Другие знают о нас больше, чем мы сами знаем о себе. Через наш язык тела другие люди получают доступ к знаниям на миллионы бит, хранящимся в нашем мозгу, но никогда не доходящих до нашего сознания. В конце концов, язык является довольно новым изобретением в нашей биологической эволюции. Задолго до того, как стало важно выяснить, могут ли другие люди выражать себя в благовоспитанной манере, было гораздо важнее знать, умеют ли они себя вести.
Эксформация важнее информации. Гораздо важнее знать, что происходит в головах людей, чем понимать слова, которые они говорят.
Сознание между получением впечатлений и их выражением. Рисунок В.Д.Кайделя из школы Эрланген.
Но если между тем, что говорится и тем, что имеется в виду, есть противоречие, в долгосрочной перспективе мы начинаем сердиться. И это хорошо, когда мы сердимся на людей, которые вербально говорят одно — и совершенно противоположное выражают своим телом. Потому что альтернатива этому — сойти с ума.

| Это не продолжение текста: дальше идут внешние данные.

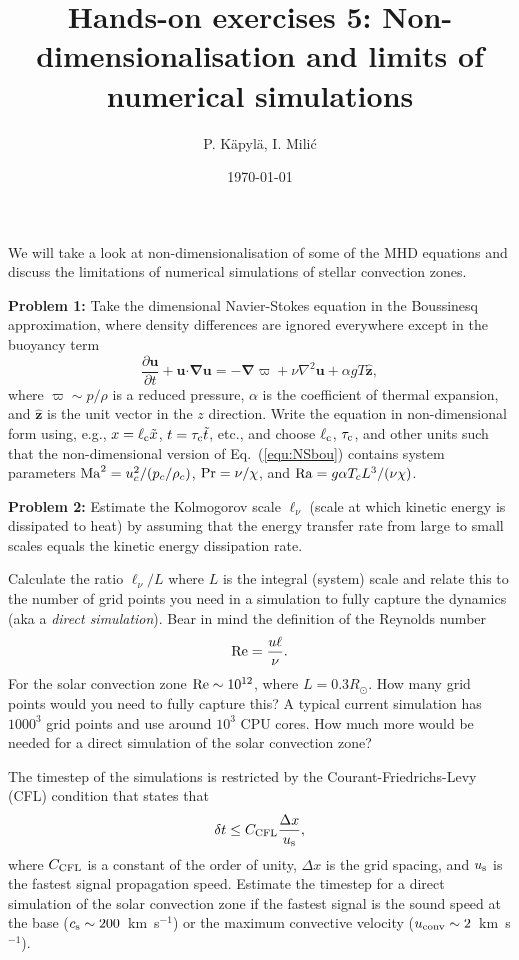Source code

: \documentclass[12pt]{article}
\title{Hands-on exercises 5: Non-dimensionalisation and limits of numerical simulations}
\author{P. K\"{a}pyl\"{a}, I. Mili\'{c}}
\date{\today}
\def\pd{\partial}
\begin{document}
\maketitle

We will take a look at non-dimensionalisation of some of the MHD
equations and discuss the limitations of numerical simulations of
stellar convection zones.

{\bf Problem 1:} Take the dimensional Navier-Stokes equation in the
Boussinesq approximation, where density differences are ignored
everywhere except in the buoyancy term
\begin{equation}
\frac{\pd {\bm u}}{\pd t} + {\bm u}\bm\cdot\bm\nabla {\bm u} = -\bm\nabla\varpi + \nu \nabla^2 {\bm u} + \alpha g T \hat{\bm z},\label{equ:NSbou}
\end{equation}
where $\varpi \sim p/\rho$ is a reduced pressure, $\alpha$ is the
coefficient of thermal expansion, and $\hat{\bm z}$ is the unit vector
in the $z$ direction. Write the equation in non-dimensional form
using, e.g., $x = \ell_{\rm c}\tilde{x}$, $t = \tau_{\rm c}\tilde{t}$,
etc., and choose $\ell_{\rm c}$, $\tau_{\rm c}$, and other units such
that the non-dimensional version of Eq.~(\ref{equ:NSbou}) contains
system parameters ${\rm Ma}^2 = u_c^2/(p_c/\rho_c)$, ${\rm Pr} =
\nu/\chi$, and ${\rm Ra} = g \alpha T_c L^3/(\nu\chi)$.


{\bf Problem 2:} Estimate the Kolmogorov scale $\ell_\nu$ (scale at
which kinetic energy is dissipated to heat) by assuming that the
energy transfer rate from large to small scales equals the kinetic
energy dissipation rate.

Calculate the ratio $\ell_\nu/L$ where $L$ is the integral (system)
scale and relate this to the number of grid points you need in a
simulation to fully capture the dynamics (aka a \emph{direct
simulation}). Bear in mind the definition of the Reynolds number
\begin{equation}
{\rm Re} = \frac{u\ell}{\nu}.
\end{equation}
For the solar convection zone ${\rm Re} \sim 10^{12}$, where $L =
0.3R_\odot$. How many grid points would you need to fully capture
this? A typical current simulation has $1000^3$ grid points and use
around $10^3$ CPU cores. How much more would be needed for a direct
simulation of the solar convection zone?

The timestep of the simulations is restricted by the
Courant-Friedrichs-Levy (CFL) condition that states that
\begin{equation}
  \delta t \leq C_{\rm CFL} \frac{\Delta x}{u_{\rm s}},
\end{equation}
where $C_{\rm CFL}$ is a constant of the order of unity, $\Delta x$ is
the grid spacing, and $u_{\rm s}$ is the fastest signal propagation
speed. Estimate the timestep for a direct simulation of the solar
convection zone if the fastest signal is the sound speed at the base
($c_{\rm s} \sim 200$~km~s$^{-1}$) or the maximum convective velocity
($u_{\rm conv} \sim 2$~km~s$^{-1}$).
\end{document}
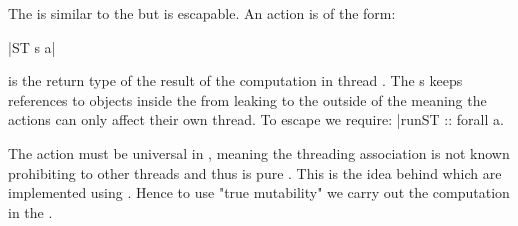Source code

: \documentclass[thesis-solanki.tex]{subfiles}
\begin{document}

The  is similar to the  but is escapable.
An  action  is of the form:

|ST s a|

 is the return type of the result of the computation in thread .
The s keeps references to objects inside the  from leaking to the outside of the
 meaning the actions can only affect their own thread.
To escape we require:
|runST :: forall a.

The action  must be universal in , meaning the threading association is not known
prohibiting to other threads and thus  is pure \cite{website:stmonadwiki,
  website:stmonadstackoverflow}.
This is the idea behind  which are implemented using .
Hence to use "true mutability" we carry out the computation in the .
\end{document}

Сознательный язык отвечает за очень маленькую толику того, что происходит в социальной ситуации. Слишком много информации отсеивается, прежде чем вы доходим до нужной информации.
Люди, которые этого не понимают, выставляют себя дураками. Компании мальчишек всегда будут потешаться над любым, кто не понимает код, не может ухватить эксформацию в информации. Снобизм, групповщина, предубеждения и преследование меньшинств — все это включает в себя насмешки над теми, кто не понимает эксформации в информации.
Оружие, которое позволит справиться с этим обыкновенным информационным фашизмом — юмор. Шутки доказывают, что информация не является противоречивой, что слова означали противоположное тому, что стало причиной шутки, что присутствовал и другой контекст, который может показать, что с первой шуткой было все в порядке. Хорошая шутка проходит через все это как настоящий удар.
Но чтобы так произошло, шутка сознательно должна быть выстроена таким образом, чтобы ударная линия содержала в себе неожиданную и радикальную реинтерпретацию всего, что было сказано до этого момента.
В качестве примера можно привести примечание из книги, которая лежала в основе информационной теории — «Математическая теория коммуникации» Клода Шеннона и Уоррена Уивера, в которой Уивер цитирует историю ученого-нейрофизиолога Карла Лэшли:
«Когда Оскар Пфунгст (1911) доказал, что лошади Элберфильда, которые демонстрировали удивительные лингвистические и математические способности, просто реагировали на движения головы своего тренера, мистер Кролл (1911), их владелец, встретил критику в самой прямой манере. Он спросил лошадей, могли ли они замечать эти небольшие движения — и ответом ему было решительное «Нет».
Искренний смех — это осознание лингвистическим сознанием собственной ничтожности. Злой юмор — это доказательство недостатка семантической или умственной информации у других людей.
Говоря словами итальянского семиолога и писателя Умберто Эко, дьявол — это «вера без улыбки», а «миссия всех, кто любит человечество — заставить правду смеяться».
«Я лгу». В 1931 году это утверждение привело к теореме Геделя, которая пошатнула веру в то, что мир может быть исчерпывающе описан формулами и семантическими системами — в центральную тему столетия. В науке, философии и мышлении стало ясно, что мир нельзя поймать в сеть мысли или языка.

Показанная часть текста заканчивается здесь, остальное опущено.